Rita O’Grady (Sally Hawkins) works at the Ford plant in 1968 Dagenham, England. She is one of 187 women machinists and they want equal pay. Their supervisor, Albert (Bob Hoskins), agrees that they should be paid just the same as the male workforce at Ford. However, the heavy roadblocks of unions and the Ford suits do not share the progressive mind of Albert and his girls. So they do the unthinkable and strike. Even though they’re just a small contingent of the giant automobile plant in Dagenham, the ripple effect of their actions shuts down the entire plant.
Rita’s husband Eddie (Daniel Mays) also works at the Ford plant. At first, all the men in the tight-knit community support the women. That is until the strike goes on longer than expected and income ceases to exist. Rita and her girls refuse to bend on their terms with Ford’s big boys and gain national notoriety. Even the Prime Minister and his Secretary of Employment Barbara Castle (Miranda Richardson) begin to take notice. Eventually the women machinist are heading toward a historical debate with the unions and the government, all while their families struggle to make ends meet.
This is a true account of the events that took place back in 1968. So yes, the outcome could already be known by the viewer. Having said that, if one wasn’t up to speed, the outcome is unfortunately made fairly obvious from the get-go. And that’s the problem. The script doesn’t do anything to mask what will happen. In a last ditch effort, a few random dramatic moments involving the women’s home life strike an emotional chord (a minor one) that the audience can relate to. Yet that doesn’t happen until the third act and by that point, the level of intrigue is slowly withering away.
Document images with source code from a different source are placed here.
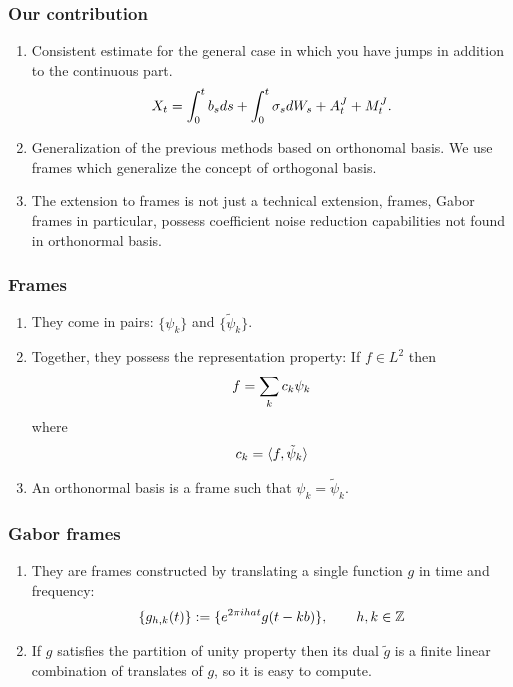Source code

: \documentclass[fleqn]{beamer}
\begin{document}
\begin{frame}
  \frametitle{Our contribution}
  \begin{enumerate}
    \item Consistent estimate for the general case in which you have jumps in addition to the continuous part. 
    \begin{align}
        X_t = \int^t_0 b_s d s + \int^t_0 \sigma_s d W_s + A_t^J + M_t^J. \notag
    \label{}
  \end{align}
    \item Generalization of the previous methods based on orthonomal basis. We use frames which generalize the concept of orthogonal basis.
    \item The extension to frames is not just a technical extension, frames, Gabor frames in particular, possess coefficient noise reduction capabilities not found in orthonormal basis.  
  \end{enumerate}
\end{frame}
\begin{frame}
  \frametitle{Frames}
  \begin{enumerate}
    \item They come in pairs: $\{\psi_k\}$ and $\{\tilde{\psi}_k\}$.
    \item Together, they possess the representation property: If $f \in L^2$ then
      \begin{align}
        f = \sum_k c_k  \psi_k \notag
        \label{}
      \end{align}
      where
      \begin{align}
        c_k = \langle f, \tilde{\psi}_k\rangle \notag
        \label{}
      \end{align}
    \item An orthonormal basis is a frame such that $\psi_k = \tilde{\psi}_k$.
  \end{enumerate}

\end{frame}
\begin{frame}
  \frametitle{Gabor frames}
  \begin{enumerate}
    \item They are frames constructed by translating a single function $g$ in time and frequency:
      \begin{align}
        \{g_{h,k}(t) \} :=  \{e^{2\pi i h a t}g(t -k b)\}, \qquad h, k \in \mathbb{Z} \notag
        \label{}
      \end{align}
    \item If $g$ satisfies the partition of unity property then its dual  $\tilde{g}$ is a finite linear combination of translates of $g$, so it is easy to compute.
  \end{enumerate}   
\end{frame}
\end{document}
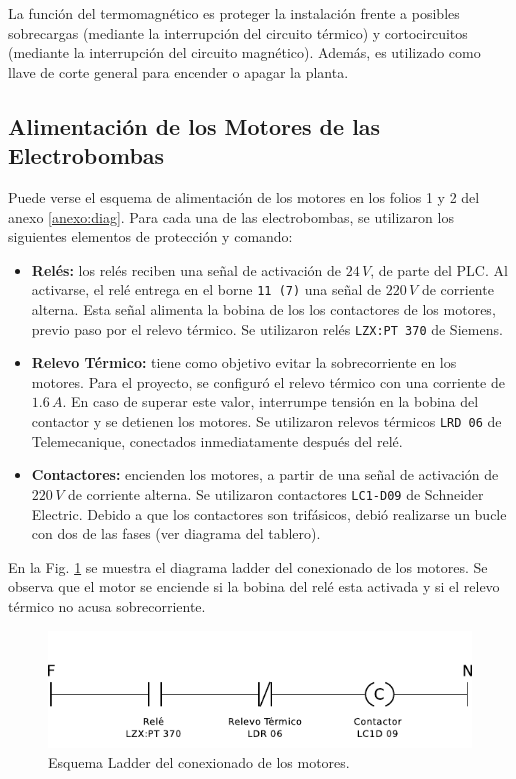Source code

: La función del termomagnético es proteger la instalación frente a posibles
sobrecargas (mediante la interrupción del circuito térmico) y cortocircuitos
(mediante la interrupción del circuito magnético).
Además, es utilizado como llave de corte general para encender o apagar la
planta.

\subsection{Alimentación de los Motores de las Electrobombas}
\label{subsec:alimentacionMotores}
Puede verse el esquema de alimentación de los motores en los folios 1 y 2 del
anexo \ref{anexo:diag}.
Para cada una de las electrobombas, se utilizaron los siguientes elementos de
protección y comando:
\begin{itemize}
 \item \textbf{Relés:}
 los relés reciben una señal de activación de $24\,V$, de parte del PLC.
 Al activarse, el relé entrega en el borne \verb|11 (7)| una señal de $220\,V$
de corriente alterna.
Esta señal alimenta la bobina de los los contactores de los motores, previo
paso por el relevo térmico. Se utilizaron relés \verb|LZX:PT 370| de Siemens.
 \item \textbf{Relevo Térmico:}
 tiene como objetivo evitar la sobrecorriente en los motores.
 Para el proyecto, se configuró el relevo térmico con una corriente
 de $1.6\,A$.
 En caso de superar este valor, interrumpe tensión en la bobina
 del contactor y se detienen los motores.
 Se utilizaron relevos térmicos \verb|LRD 06| de Telemecanique, conectados
inmediatamente después del relé.
 \item \textbf{Contactores:}
 encienden los motores, a partir de una señal de activación de $220\,V$ de
corriente alterna.
Se utilizaron contactores \verb|LC1-D09| de Schneider Electric.
Debido a que los contactores son trifásicos, debió realizarse un bucle con dos
de las fases (ver diagrama del tablero).
\end{itemize}

En la Fig. \ref{fig:diagramaLadderContactor} se muestra el diagrama ladder
del conexionado de los motores.
Se observa que  el motor se enciende si la bobina del relé esta activada y
si el relevo térmico no acusa sobrecorriente.

\begin{figure}
 \centering
 \includegraphics[scale=1.1]{Cap3-TableroElectrico/Images/ladderConexion.pdf}
 \caption{Esquema Ladder del conexionado de los motores.}
 \label{fig:diagramaLadderContactor}
\end{figure}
Now if this flick was keeping to the facts – which is questionable when you see the clips of real women from back then during the credits and then compare it to the casting for this flick – one can accept that. When reading about history, some stories are interesting and some are very plain. Dagenham is the latter and is drawn out for no apparent reason. If this was treated as a short film (20 minutes or less), it would have been more entertaining. By extending it, the well-acted characters become long-winded. Plus, the mumbling dialogue – fast talking British accent – is very tough to follow. One will not even register an emotional feeling on how society thought back then. And that is the point of these flicks. When watching similar historical pieces such as Rosewood – which depicted how whites still oppressed black citizens – one had emotional thoughts on how people acted back then. As in, how do we ever think like this? In this flick, you just don’t care.
Overall, Made in Dagenham peaks the interest but the lack of natural drama in the story is a killer. Probably should have just done a traditional documentary. That would possibly excuse the lack of feeling the majority of this flick is truly missing. The set designs weren’t all that fun to explore either. If one is a history buff and is enamored by these types of stories, just go read the summation on Wikipedia.